Big pharma, under pressure to bring new medicines to market faster, have been getting more drug candidates into development in recent years and have become more aggressive in terminating unpromising drugs, according to a new study.

The analysis, completed by the Tufts Center for the Study of Drug Development, notes that one in six “self-originated compounds” that entered clinical testing at large pharmaceutical companies from 1993 to 2004 was expected to eventually attain marketing approval. Over roughly the same period. the share of such drugs terminated during Phase I and Phase II also increased.

The Tufts CSDD “impact report” also found that for the top 50 global firms, the annual rate at which drugs enter clinical testing increased 31% from 1999-01 to 2002-07, while nearly three-quarters of the drugs in the portfolios of the top drugmakers that reached trials from 1993-07 “originated in and were developed by the firms”. Also, of six specific broad categories analysed, the oncologic/immunologic and central nervous system therapeiutic areas had the greatest number of candidates entering clinical testing between 1993-07.
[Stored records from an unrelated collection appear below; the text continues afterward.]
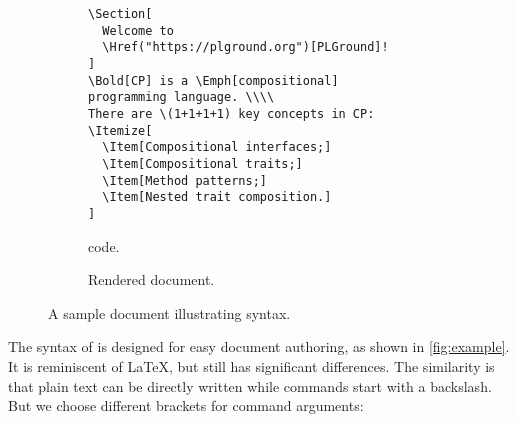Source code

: \begin{figure}
\begin{subfigure}{0.58\textwidth}
\begin{Verbatim}[fontsize=\small]
\Section[
  Welcome to
  \Href("https://plground.org")[PLGround]!
]
\Bold[CP] is a \Emph[compositional]
programming language. \\\\
There are \(1+1+1+1) key concepts in CP:
\Itemize[
  \Item[Compositional interfaces;]
  \Item[Compositional traits;]
  \Item[Method patterns;]
  \Item[Nested trait composition.]
]
\end{Verbatim}
\caption{\ExT code.}
\end{subfigure}%
\begin{subfigure}{0.42\textwidth}
\vspace{1em}
\caption{Rendered document.}
\end{subfigure}
\caption{A sample document illustrating \ExT syntax.} \label{fig:example}
\end{figure}

\noindent
The syntax of \ExT is designed for easy document authoring, as shown in
\autoref{fig:example}. It is reminiscent of \LaTeX, but still has significant
differences. The similarity is that plain text can be directly written while
commands start with a backslash. But we choose different brackets for command
arguments:

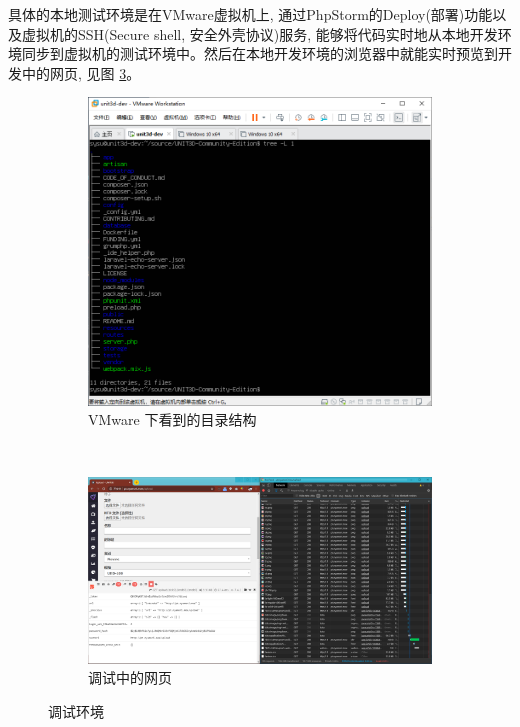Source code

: 
具体的本地测试环境是在VMware虚拟机上, 通过PhpStorm的Deploy(部署)功能以及虚拟机的SSH(Secure shell, 安全外壳协议)服务, 能够将代码实时地从本地开发环境同步到虚拟机的测试环境中。然后在本地开发环境的浏览器中就能实时预览到开发中的网页, 见图 \ref{fig:devenv}。

\begin{figure}[h]
	\centering
    \begin{subfigure}{0.8\textwidth}
		\centering
		\includegraphics[width=\textwidth]{support-files/4.1-vwmare-unit3d-dev.png}
		\caption{VMware 下看到的目录结构}
		\label{fig:vmware}
	\end{subfigure} \\
    \begin{subfigure}{0.8\textwidth}
		\centering
		\includegraphics[width=\textwidth]{support-files/4.1-web-idehelper-chrome-devtool.png}
		\caption{调试中的网页}
		\label{fig:chromedevtool}
	\end{subfigure} 
    \caption{调试环境}
	\label{fig:devenv}
\end{figure}

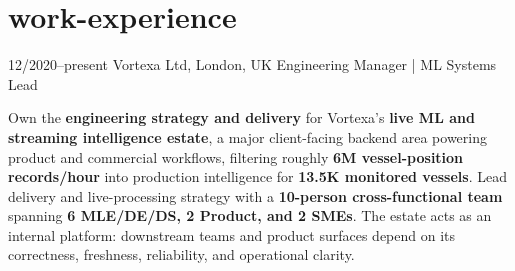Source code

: \documentclass[]{../../../../friggeri-cv}
\begin{document}
\section{work-experience}
\begin{entrylist}
    \entry
    {12/2020--present}
    {Vortexa Ltd, London, UK}
    {Engineering Manager | ML Systems Lead}
    {
        {\small
        \setlength{\parindent}{0pt}
        \setlength{\leftskip}{0pt}
        Own the \textbf{engineering strategy and delivery} for Vortexa's \textbf{live ML and streaming intelligence estate}, a major client-facing backend area powering product and commercial workflows, filtering roughly \textbf{6M vessel-position records/hour} into production intelligence for \textbf{13.5K monitored vessels}. Lead delivery and live-processing strategy with a \textbf{10-person cross-functional team} spanning \textbf{6 MLE/DE/DS, 2 Product, and 2 SMEs}. The estate acts as an internal platform: downstream teams and product surfaces depend on its correctness, freshness, reliability, and operational clarity.

}}
\end{entrylist}
\end{document}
The study also revealed that the in-licensing of products by the top 50 firms reached a high point at the end of the 1990s. After peaking at 28% for drugs that first entered clinical testing in the 1999-01 period, licensed drugs, “as a share of the total development portfolios of big pharma,” dropped to just under 16% for 2005-07.

Tufts CSDD Director of Economic Analysis and study author, Joseph DiMasi, said that “increasing the pace of new drugs entering development and terminating candidates that are unlikely to succeed is the right combination of trends” that will help the industry deal with patent expirations. He added that the decline in licensing deals “reflects both a reinvigoration of discovery efforts” and a strategy shift that “focuses more on the smaller number of available late-stage compounds to help offset weak short-term growth prospects”.